The price of fuel has led to lower margins in the spot freight market

Diagram of the week: National Truck Index (Liner Only), National Trucking Index, Diesel Truck Stop Price – US SANAR: NTIL.USA, NTI.USA, DTS.USA

Since the beginning of the year, rates for trucks for the transport of dry vans (NTI) have fallen by 18%, but if you remove the fuel (NTIL), they will increase almost twice to 32%.

On an annualized basis, these figures are moderate to -7% and -22% respectively, but nonetheless impressive. An important conclusion from all this is that carriers who rely on freight on the spot market have seen that their profitability is eroding faster than the rates themselves suggest.

This week’s chart shows how fuel costs (DTS) didn’t seem to have much of an impact on keeping market rates afloat.

Usually spot rates and cost inflation move in a similar direction because they are inherently interconnected. This is an extremely rare occurrence when operating costs move in polar opposition to the market rate. So what are the implications?

The spot market for trucks performs four main functions of shippers:

  1. To find capacity if contract carriers cannot provide it.
  2. To cover a purely transactional move that occurs too inconsistently to have a contractual bid.
  3. To get service beyond normal expectations – i.e., expedited.
  4. To get bandwidth at a discount to the contract rate.

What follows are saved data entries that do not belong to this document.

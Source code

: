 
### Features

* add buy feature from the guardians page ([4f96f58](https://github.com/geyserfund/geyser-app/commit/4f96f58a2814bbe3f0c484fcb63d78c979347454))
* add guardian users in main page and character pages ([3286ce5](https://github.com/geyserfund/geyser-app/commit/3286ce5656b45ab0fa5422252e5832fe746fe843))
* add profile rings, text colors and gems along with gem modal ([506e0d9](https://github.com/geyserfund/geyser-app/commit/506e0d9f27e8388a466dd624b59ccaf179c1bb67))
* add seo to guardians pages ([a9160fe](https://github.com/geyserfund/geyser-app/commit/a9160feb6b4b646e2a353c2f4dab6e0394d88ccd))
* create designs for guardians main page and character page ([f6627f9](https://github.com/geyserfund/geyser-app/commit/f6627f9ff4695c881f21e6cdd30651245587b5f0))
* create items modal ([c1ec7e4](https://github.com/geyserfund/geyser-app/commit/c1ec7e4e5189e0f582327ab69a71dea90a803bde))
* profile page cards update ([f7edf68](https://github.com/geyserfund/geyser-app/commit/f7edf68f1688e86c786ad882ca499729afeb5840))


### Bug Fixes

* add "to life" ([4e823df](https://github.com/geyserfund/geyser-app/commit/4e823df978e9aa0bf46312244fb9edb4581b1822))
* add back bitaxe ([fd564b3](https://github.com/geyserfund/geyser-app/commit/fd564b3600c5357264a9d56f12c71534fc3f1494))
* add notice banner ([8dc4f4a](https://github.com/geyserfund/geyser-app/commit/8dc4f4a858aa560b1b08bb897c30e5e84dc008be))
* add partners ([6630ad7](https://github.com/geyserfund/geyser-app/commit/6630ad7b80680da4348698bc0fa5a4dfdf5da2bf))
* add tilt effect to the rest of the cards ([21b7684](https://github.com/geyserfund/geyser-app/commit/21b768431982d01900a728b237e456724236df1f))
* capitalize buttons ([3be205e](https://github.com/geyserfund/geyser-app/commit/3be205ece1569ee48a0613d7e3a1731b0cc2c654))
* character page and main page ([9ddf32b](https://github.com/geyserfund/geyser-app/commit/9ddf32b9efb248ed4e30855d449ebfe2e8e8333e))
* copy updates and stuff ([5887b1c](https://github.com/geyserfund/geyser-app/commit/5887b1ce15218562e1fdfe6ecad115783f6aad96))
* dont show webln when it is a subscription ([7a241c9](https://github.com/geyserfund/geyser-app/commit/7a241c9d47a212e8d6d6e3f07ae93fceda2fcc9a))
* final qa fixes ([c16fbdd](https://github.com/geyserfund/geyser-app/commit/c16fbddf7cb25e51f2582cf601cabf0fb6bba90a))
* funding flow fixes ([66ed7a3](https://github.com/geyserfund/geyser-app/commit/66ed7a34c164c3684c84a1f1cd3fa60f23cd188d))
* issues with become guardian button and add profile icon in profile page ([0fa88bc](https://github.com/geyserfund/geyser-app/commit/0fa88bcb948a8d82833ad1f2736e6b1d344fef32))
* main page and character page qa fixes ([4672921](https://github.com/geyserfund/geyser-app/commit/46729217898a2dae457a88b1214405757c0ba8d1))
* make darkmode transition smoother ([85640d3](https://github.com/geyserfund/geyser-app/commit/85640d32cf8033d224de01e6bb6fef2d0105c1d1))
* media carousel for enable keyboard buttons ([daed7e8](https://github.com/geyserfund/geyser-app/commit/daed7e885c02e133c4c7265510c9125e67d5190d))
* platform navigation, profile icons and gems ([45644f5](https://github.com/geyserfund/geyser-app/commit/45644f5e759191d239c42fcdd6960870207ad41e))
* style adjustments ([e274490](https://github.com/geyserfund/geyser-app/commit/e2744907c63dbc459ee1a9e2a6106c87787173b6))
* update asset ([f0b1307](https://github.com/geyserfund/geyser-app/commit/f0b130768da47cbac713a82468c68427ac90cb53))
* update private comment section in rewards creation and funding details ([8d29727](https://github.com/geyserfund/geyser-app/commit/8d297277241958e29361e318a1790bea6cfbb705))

For the last two years, the main factor in the activity of the spot market has been the search for capacity outside the supplier under the contract. This is confirmed by the figures of negative tenders, which on average exceed 20%.

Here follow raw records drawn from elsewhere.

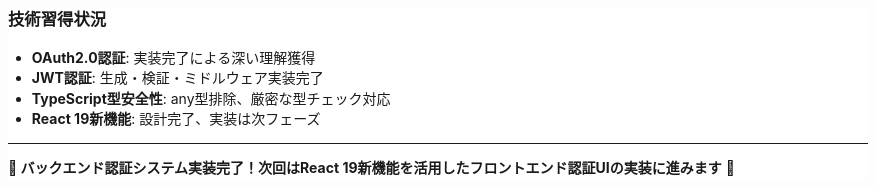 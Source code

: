 ### **技術習得状況**
- **OAuth2.0認証**: 実装完了による深い理解獲得
- **JWT認証**: 生成・検証・ミドルウェア実装完了
- **TypeScript型安全性**: any型排除、厳密な型チェック対応
- **React 19新機能**: 設計完了、実装は次フェーズ

---

**🎉 バックエンド認証システム実装完了！次回はReact 19新機能を活用したフロントエンド認証UIの実装に進みます** 🚀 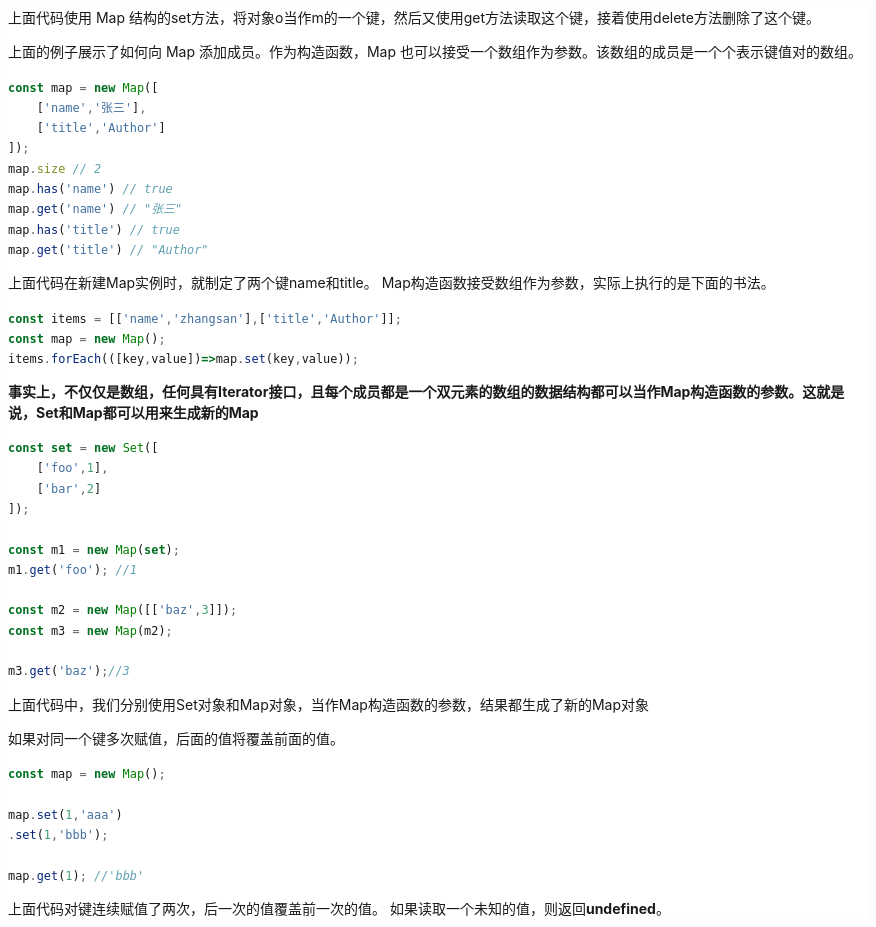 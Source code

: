 上面代码使用 Map 结构的set方法，将对象o当作m的一个键，然后又使用get方法读取这个键，接着使用delete方法删除了这个键。

上面的例子展示了如何向 Map 添加成员。作为构造函数，Map 也可以接受一个数组作为参数。该数组的成员是一个个表示键值对的数组。

```javascript
const map = new Map([
    ['name','张三'],
    ['title','Author']
]);
map.size // 2
map.has('name') // true
map.get('name') // "张三"
map.has('title') // true
map.get('title') // "Author"
```

 上面代码在新建Map实例时，就制定了两个键name和title。
Map构造函数接受数组作为参数，实际上执行的是下面的书法。 

```javascript
const items = [['name','zhangsan'],['title','Author']];
const map = new Map();
items.forEach(([key,value])=>map.set(key,value));
```

 **事实上，不仅仅是数组，任何具有Iterator接口，且每个成员都是一个双元素的数组的数据结构都可以当作Map构造函数的参数。这就是说，Set和Map都可以用来生成新的Map** 

```javascript
const set = new Set([
    ['foo',1],
    ['bar',2]
]);

const m1 = new Map(set);
m1.get('foo'); //1

const m2 = new Map([['baz',3]]);
const m3 = new Map(m2);

m3.get('baz');//3
```

 上面代码中，我们分别使用Set对象和Map对象，当作Map构造函数的参数，结果都生成了新的Map对象 

 如果对同一个键多次赋值，后面的值将覆盖前面的值。 

```javascript
const map = new Map();

map.set(1,'aaa')
.set(1,'bbb');

map.get(1); //'bbb'
```

 上面代码对键连续赋值了两次，后一次的值覆盖前一次的值。
如果读取一个未知的值，则返回**undefined**。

Rejection of tenders is a measure of carrier performance, while a high level of rejection indicates that carriers are either unwilling or unable to provide bandwidth for a contract customer at a previously set rate. The level of failure in the country of about 5% indicates a relatively free market for freight.

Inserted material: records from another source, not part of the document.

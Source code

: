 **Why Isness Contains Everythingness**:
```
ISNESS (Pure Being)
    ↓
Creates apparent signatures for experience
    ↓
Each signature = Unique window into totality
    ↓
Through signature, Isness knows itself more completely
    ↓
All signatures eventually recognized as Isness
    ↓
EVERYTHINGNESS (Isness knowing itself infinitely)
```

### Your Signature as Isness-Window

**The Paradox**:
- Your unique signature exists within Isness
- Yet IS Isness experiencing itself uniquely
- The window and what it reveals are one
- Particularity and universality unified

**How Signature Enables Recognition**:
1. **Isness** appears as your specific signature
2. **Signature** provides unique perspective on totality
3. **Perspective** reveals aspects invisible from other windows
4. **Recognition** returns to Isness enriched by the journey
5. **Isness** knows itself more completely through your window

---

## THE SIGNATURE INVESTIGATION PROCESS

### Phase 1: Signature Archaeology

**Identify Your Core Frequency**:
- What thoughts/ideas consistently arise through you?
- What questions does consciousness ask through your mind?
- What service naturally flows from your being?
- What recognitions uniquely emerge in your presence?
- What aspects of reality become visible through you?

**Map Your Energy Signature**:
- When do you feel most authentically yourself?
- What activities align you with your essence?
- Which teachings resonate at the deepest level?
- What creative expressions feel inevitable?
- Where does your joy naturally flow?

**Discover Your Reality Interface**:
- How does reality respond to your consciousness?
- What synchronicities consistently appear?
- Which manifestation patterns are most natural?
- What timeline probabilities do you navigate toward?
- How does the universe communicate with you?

Contract freight is largely biased towards major shippers and carriers because they have the scale and infrastructure to make bidding more efficient. Smaller fleets get the ability to carry these loads when the rejection rate starts to rise. In essence, they receive an overflow cargo.

Small carriers capture a large amount of these “rejected” cargo in the spot market because they are not large enough to establish a permanent relationship with some of the largest shippers. Prior to the pandemic consumption boom, they were largely able to take advantage of this overcrowding during seasonal booms when networks of major operators were disrupted.

Over the past two years, smaller transactions have become dependent on spot volumes and increased rates. Although there were few people who expected freight to move at such an overheated level forever, it is very difficult to know how to sustainably operate in these conditions.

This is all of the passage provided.